§ **Stored data entries**
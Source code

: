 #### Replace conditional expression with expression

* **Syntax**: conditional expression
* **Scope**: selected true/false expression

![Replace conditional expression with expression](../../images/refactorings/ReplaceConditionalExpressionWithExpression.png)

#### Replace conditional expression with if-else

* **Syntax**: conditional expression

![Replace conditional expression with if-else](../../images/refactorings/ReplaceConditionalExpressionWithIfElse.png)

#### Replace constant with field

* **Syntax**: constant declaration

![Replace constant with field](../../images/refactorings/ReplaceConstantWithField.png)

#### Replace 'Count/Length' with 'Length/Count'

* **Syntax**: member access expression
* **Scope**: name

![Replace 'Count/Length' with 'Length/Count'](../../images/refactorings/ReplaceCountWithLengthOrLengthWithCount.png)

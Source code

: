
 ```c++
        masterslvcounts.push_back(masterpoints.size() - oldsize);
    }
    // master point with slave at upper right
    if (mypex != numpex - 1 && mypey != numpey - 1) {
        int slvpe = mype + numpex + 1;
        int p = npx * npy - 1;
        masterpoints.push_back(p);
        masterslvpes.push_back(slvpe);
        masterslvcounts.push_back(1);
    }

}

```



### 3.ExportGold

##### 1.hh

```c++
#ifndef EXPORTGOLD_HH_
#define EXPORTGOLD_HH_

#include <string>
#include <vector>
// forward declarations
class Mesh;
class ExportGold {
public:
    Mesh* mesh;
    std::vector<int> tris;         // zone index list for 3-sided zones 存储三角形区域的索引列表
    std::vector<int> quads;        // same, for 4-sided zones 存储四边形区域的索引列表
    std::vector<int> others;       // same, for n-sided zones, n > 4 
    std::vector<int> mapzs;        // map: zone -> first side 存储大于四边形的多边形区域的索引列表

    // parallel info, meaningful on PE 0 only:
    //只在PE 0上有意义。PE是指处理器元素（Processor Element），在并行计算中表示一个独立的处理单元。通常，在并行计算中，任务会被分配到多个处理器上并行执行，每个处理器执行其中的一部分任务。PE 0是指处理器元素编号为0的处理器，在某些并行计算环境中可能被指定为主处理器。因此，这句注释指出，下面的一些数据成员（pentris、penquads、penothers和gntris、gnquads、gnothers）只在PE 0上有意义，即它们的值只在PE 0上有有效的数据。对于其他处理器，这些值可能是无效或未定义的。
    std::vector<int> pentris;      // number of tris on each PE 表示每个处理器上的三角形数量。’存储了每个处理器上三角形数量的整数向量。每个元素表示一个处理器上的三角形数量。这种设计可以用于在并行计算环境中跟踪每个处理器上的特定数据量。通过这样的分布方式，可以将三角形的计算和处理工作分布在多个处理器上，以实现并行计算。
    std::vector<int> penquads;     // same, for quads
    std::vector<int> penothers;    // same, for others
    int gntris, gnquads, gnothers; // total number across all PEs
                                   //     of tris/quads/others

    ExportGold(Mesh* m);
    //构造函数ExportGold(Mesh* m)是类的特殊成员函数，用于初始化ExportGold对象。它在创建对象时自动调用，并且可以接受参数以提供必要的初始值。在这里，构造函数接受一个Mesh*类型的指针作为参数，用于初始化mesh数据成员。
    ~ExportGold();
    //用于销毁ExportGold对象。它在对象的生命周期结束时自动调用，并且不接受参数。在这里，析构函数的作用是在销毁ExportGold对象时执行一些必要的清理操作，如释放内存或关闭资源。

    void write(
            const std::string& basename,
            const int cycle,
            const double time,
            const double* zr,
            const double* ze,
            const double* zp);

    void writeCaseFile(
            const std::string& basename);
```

§ **Try it**
Copy each of the records above so that nothing differs from the original.

§ **Worked solution**
Source code

: #### Replace conditional expression with expression

* **Syntax**: conditional expression
* **Scope**: selected true/false expression

![Replace conditional expression with expression](../../images/refactorings/ReplaceConditionalExpressionWithExpression.png)

#### Replace conditional expression with if-else

* **Syntax**: conditional expression

![Replace conditional expression with if-else](../../images/refactorings/ReplaceConditionalExpressionWithIfElse.png)

#### Replace constant with field

* **Syntax**: constant declaration

![Replace constant with field](../../images/refactorings/ReplaceConstantWithField.png)

#### Replace 'Count/Length' with 'Length/Count'

* **Syntax**: member access expression
* **Scope**: name

![Replace 'Count/Length' with 'Length/Count'](../../images/refactorings/ReplaceCountWithLengthOrLengthWithCount.png)

Source code

:
 ```c++
        masterslvcounts.push_back(masterpoints.size() - oldsize);
    }
    // master point with slave at upper right
    if (mypex != numpex - 1 && mypey != numpey - 1) {
        int slvpe = mype + numpex + 1;
        int p = npx * npy - 1;
        masterpoints.push_back(p);
        masterslvpes.push_back(slvpe);
        masterslvcounts.push_back(1);
    }

}

```



### 3.ExportGold

##### 1.hh

```c++
#ifndef EXPORTGOLD_HH_
#define EXPORTGOLD_HH_

#include <string>
#include <vector>
// forward declarations
class Mesh;
class ExportGold {
public:
    Mesh* mesh;
    std::vector<int> tris;         // zone index list for 3-sided zones 存储三角形区域的索引列表
    std::vector<int> quads;        // same, for 4-sided zones 存储四边形区域的索引列表
    std::vector<int> others;       // same, for n-sided zones, n > 4 
    std::vector<int> mapzs;        // map: zone -> first side 存储大于四边形的多边形区域的索引列表

    // parallel info, meaningful on PE 0 only:
    //只在PE 0上有意义。PE是指处理器元素（Processor Element），在并行计算中表示一个独立的处理单元。通常，在并行计算中，任务会被分配到多个处理器上并行执行，每个处理器执行其中的一部分任务。PE 0是指处理器元素编号为0的处理器，在某些并行计算环境中可能被指定为主处理器。因此，这句注释指出，下面的一些数据成员（pentris、penquads、penothers和gntris、gnquads、gnothers）只在PE 0上有意义，即它们的值只在PE 0上有有效的数据。对于其他处理器，这些值可能是无效或未定义的。
    std::vector<int> pentris;      // number of tris on each PE 表示每个处理器上的三角形数量。’存储了每个处理器上三角形数量的整数向量。每个元素表示一个处理器上的三角形数量。这种设计可以用于在并行计算环境中跟踪每个处理器上的特定数据量。通过这样的分布方式，可以将三角形的计算和处理工作分布在多个处理器上，以实现并行计算。
    std::vector<int> penquads;     // same, for quads
    std::vector<int> penothers;    // same, for others
    int gntris, gnquads, gnothers; // total number across all PEs
                                   //     of tris/quads/others

    ExportGold(Mesh* m);
    //构造函数ExportGold(Mesh* m)是类的特殊成员函数，用于初始化ExportGold对象。它在创建对象时自动调用，并且可以接受参数以提供必要的初始值。在这里，构造函数接受一个Mesh*类型的指针作为参数，用于初始化mesh数据成员。
    ~ExportGold();
    //用于销毁ExportGold对象。它在对象的生命周期结束时自动调用，并且不接受参数。在这里，析构函数的作用是在销毁ExportGold对象时执行一些必要的清理操作，如释放内存或关闭资源。

    void write(
            const std::string& basename,
            const int cycle,
            const double time,
            const double* zr,
            const double* ze,
            const double* zp);

    void writeCaseFile(
            const std::string& basename);
```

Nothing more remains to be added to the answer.